↓

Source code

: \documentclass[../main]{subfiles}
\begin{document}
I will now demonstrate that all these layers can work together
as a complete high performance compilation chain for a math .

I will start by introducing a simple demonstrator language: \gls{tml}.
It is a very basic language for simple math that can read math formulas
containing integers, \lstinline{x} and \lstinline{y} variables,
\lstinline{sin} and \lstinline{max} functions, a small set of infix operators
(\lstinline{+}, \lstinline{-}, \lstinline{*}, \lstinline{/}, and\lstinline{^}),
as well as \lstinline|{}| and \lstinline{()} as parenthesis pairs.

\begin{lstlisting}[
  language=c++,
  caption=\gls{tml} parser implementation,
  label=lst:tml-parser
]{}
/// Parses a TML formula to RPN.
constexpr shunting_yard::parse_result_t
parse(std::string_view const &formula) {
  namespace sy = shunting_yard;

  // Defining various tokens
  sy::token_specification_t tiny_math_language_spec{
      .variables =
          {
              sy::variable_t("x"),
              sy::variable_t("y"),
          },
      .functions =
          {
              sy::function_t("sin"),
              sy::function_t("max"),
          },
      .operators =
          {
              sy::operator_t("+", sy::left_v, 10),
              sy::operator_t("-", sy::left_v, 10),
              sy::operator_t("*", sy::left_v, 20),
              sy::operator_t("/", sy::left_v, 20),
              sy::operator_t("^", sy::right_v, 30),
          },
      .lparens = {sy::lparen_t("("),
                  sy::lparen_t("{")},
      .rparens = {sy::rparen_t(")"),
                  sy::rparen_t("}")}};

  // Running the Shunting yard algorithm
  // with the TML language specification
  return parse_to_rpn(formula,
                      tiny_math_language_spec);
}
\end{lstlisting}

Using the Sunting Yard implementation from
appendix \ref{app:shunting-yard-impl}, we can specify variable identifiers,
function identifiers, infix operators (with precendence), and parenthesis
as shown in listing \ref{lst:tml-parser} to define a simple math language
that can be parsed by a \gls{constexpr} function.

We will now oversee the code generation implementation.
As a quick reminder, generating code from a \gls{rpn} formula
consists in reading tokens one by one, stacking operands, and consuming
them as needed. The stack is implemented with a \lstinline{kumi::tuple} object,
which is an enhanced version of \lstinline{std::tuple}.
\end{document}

↑

- Work to be completed
Pull out all lines from the entries above in which the word "operators" appears.

- Expected output
\lstinline{sin} and \lstinline{max} functions, a small set of infix operators
      .operators =
function identifiers, infix operators (with precendence), and parenthesis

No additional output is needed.